Return the lines below exactly, from the first line to the line that contains "# 3.1 Lines and Angles". Leave out pictures.

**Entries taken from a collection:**

******

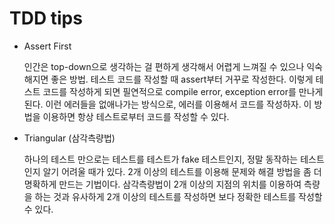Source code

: # TDD tips

* Assert First

  인간은 top-down으로 생각하는 걸 편하게 생각해서 어렵게 느껴질 수 있으나 익숙해지면 좋은 방법. 테스트 코드를 작성할 때 assert부터 거꾸로 작성한다. 이렇게 테스트 코드를 작성하게 되면 필연적으로 compile error, exception error를 만나게 된다. 이런 에러들을 없애나가는 방식으로, 에러를 이용해서 코드를 작성하자. 이 방법을 이용하면 항상 테스트로부터 코드를 작성할 수 있다.

* Triangular (삼각측량법)

  하나의 테스트 만으로는 테스트를 테스트가 fake 테스트인지, 정말 동작하는 테스트인지 알기 어려울 때가 있다. 2개 이상의 테스트를 이용해 문제와 해결 방법을 좀 더 명확하게 만드는 기법이다. 삼각측량법이 2개 이상의 지점의 위치를 이용하여 측량을 하는 것과 유사하게 2개 이상의 테스트를 작성하면 보다 정확한 테스트를 작성할 수 있다. 

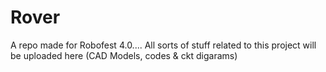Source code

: # Rover
A repo made for Robofest 4.0....
All sorts of stuff related to this project will be uploaded here (CAD Models, codes & ckt digarams)
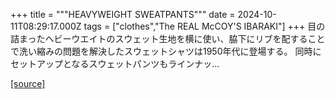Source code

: +++
title = """HEAVYWEIGHT SWEATPANTS"""
date = 2024-10-11T08:29:17.000Z
tags = ["clothes","The REAL McCOY'S IBARAKI"]
+++
目の詰まったヘビーウエイトのスウェット生地を横に使い、脇下にリブを配することで洗い縮みの問題を解決したスウェットシャツは1950年代に登場する。 同時にセットアップとなるスウェットパンツもラインナッ...

[[source]](https://the-realmccoys.ocnk.net/product/1167)
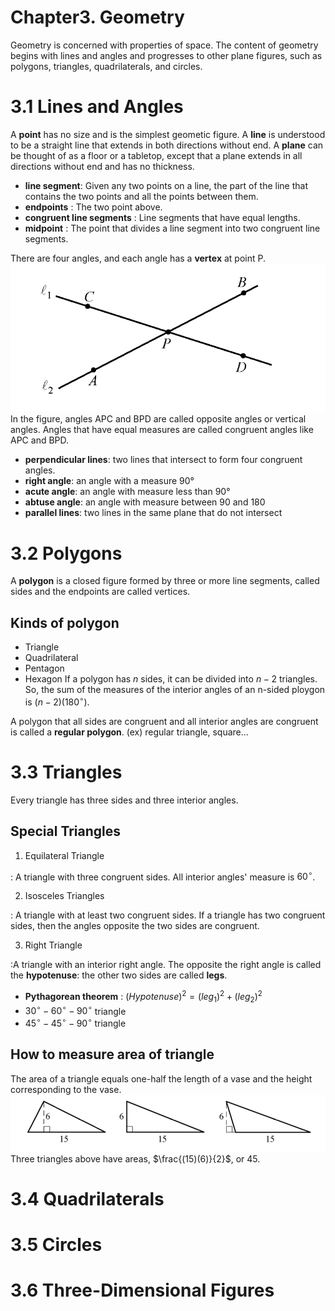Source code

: Chapter3. Geometry
===
Geometry is concerned with properties of space.
The content of geometry begins with lines and angles and progresses to other plane figures, such as polygons, triangles, quadrilaterals, and circles.

# 3.1 Lines and Angles

A __point__ has no size and is the simplest geometic figure. A __line__ is understood to be a straight line that extends in both directions without end. A __plane__ can be thought of as a floor or a tabletop, except that a plane extends in all directions without end and has no thickness. 

* __line segment__: Given any two points on a line, the part of the line that contains the two points and all the points between them. 
* __endpoints__ : The two point above.
* __congruent line segments__ : Line segments that have equal lengths.
* __midpoint__ : The point that divides a line segment into two congruent line segments.

There are four angles, and each angle has a __vertex__ at point P. 
![angles](Screenshot%202023-07-31%20at%201.33.43%20PM.png)
In the figure, angles APC and BPD are called opposite angles or vertical angles. Angles that have equal measures are called congruent angles like APC and BPD. 

* __perpendicular lines__: two lines that intersect to form four congruent angles.
* __right angle__: an angle with a measure 90°
* __acute angle__: an angle with measure less than 90°
* __abtuse angle__: an angle with measure between 90 and 180
* __parallel lines__: two lines in the same plane that do not intersect

# 3.2 Polygons

A __polygon__ is a closed figure formed by three or more line segments, called sides and the endpoints are called vertices.

## Kinds of polygon
* Triangle
* Quadrilateral
* Pentagon
* Hexagon
If a polygon has $n$ sides, it can be divided into $n-2$ triangles. So, the sum of the measures of the interior angles of an n-sided ploygon is $(n-2)(180^\circ )$.

A polygon that all sides are congruent and all interior angles are congruent is called a __regular polygon__. (ex) regular triangle, square...

# 3.3 Triangles
Every triangle has three sides and three interior angles.

## Special Triangles
1. Equilateral Triangle

: A triangle with three congruent sides. All interior angles' measure is $60^\circ$.

2. Isosceles Triangles

: A triangle with at least two congruent sides. If a triangle has two congruent sides, then the angles opposite the two sides are congruent.

3. Right Triangle

:A triangle with an interior right angle. The opposite the right angle is called the __hypotenuse__: the other two sides are called __legs__.
* __Pythagorean theorem__
: $(Hypotenuse)^2=(leg_1)^2+(leg_2)^2$
* $30^\circ - 60^\circ -90^\circ$ triangle
* $45^\circ - 45^\circ -90^\circ$ triangle

## How to measure area of triangle

The area of a triangle equals one-half the length of a vase and the height corresponding to the vase.
![areas](<Screenshot 2023-07-31 at 3.16.18 PM.png>)
Three triangles above have areas, $\frac{(15)(6)}{2}$, or 45.

# 3.4 Quadrilaterals

# 3.5 Circles

# 3.6 Three-Dimensional Figures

******

**Result of this task:**
Source code

: # TDD tips

* Assert First

  인간은 top-down으로 생각하는 걸 편하게 생각해서 어렵게 느껴질 수 있으나 익숙해지면 좋은 방법. 테스트 코드를 작성할 때 assert부터 거꾸로 작성한다. 이렇게 테스트 코드를 작성하게 되면 필연적으로 compile error, exception error를 만나게 된다. 이런 에러들을 없애나가는 방식으로, 에러를 이용해서 코드를 작성하자. 이 방법을 이용하면 항상 테스트로부터 코드를 작성할 수 있다.

* Triangular (삼각측량법)

  하나의 테스트 만으로는 테스트를 테스트가 fake 테스트인지, 정말 동작하는 테스트인지 알기 어려울 때가 있다. 2개 이상의 테스트를 이용해 문제와 해결 방법을 좀 더 명확하게 만드는 기법이다. 삼각측량법이 2개 이상의 지점의 위치를 이용하여 측량을 하는 것과 유사하게 2개 이상의 테스트를 작성하면 보다 정확한 테스트를 작성할 수 있다. 

Source code

: # Rover
A repo made for Robofest 4.0....
All sorts of stuff related to this project will be uploaded here (CAD Models, codes & ckt digarams)
Source code

: +++
title = """HEAVYWEIGHT SWEATPANTS"""
date = 2024-10-11T08:29:17.000Z
tags = ["clothes","The REAL McCOY'S IBARAKI"]
+++
目の詰まったヘビーウエイトのスウェット生地を横に使い、脇下にリブを配することで洗い縮みの問題を解決したスウェットシャツは1950年代に登場する。 同時にセットアップとなるスウェットパンツもラインナッ...

[[source]](https://the-realmccoys.ocnk.net/product/1167)
Source code

: Chapter3. Geometry
===
Geometry is concerned with properties of space.
The content of geometry begins with lines and angles and progresses to other plane figures, such as polygons, triangles, quadrilaterals, and circles.

# 3.1 Lines and Angles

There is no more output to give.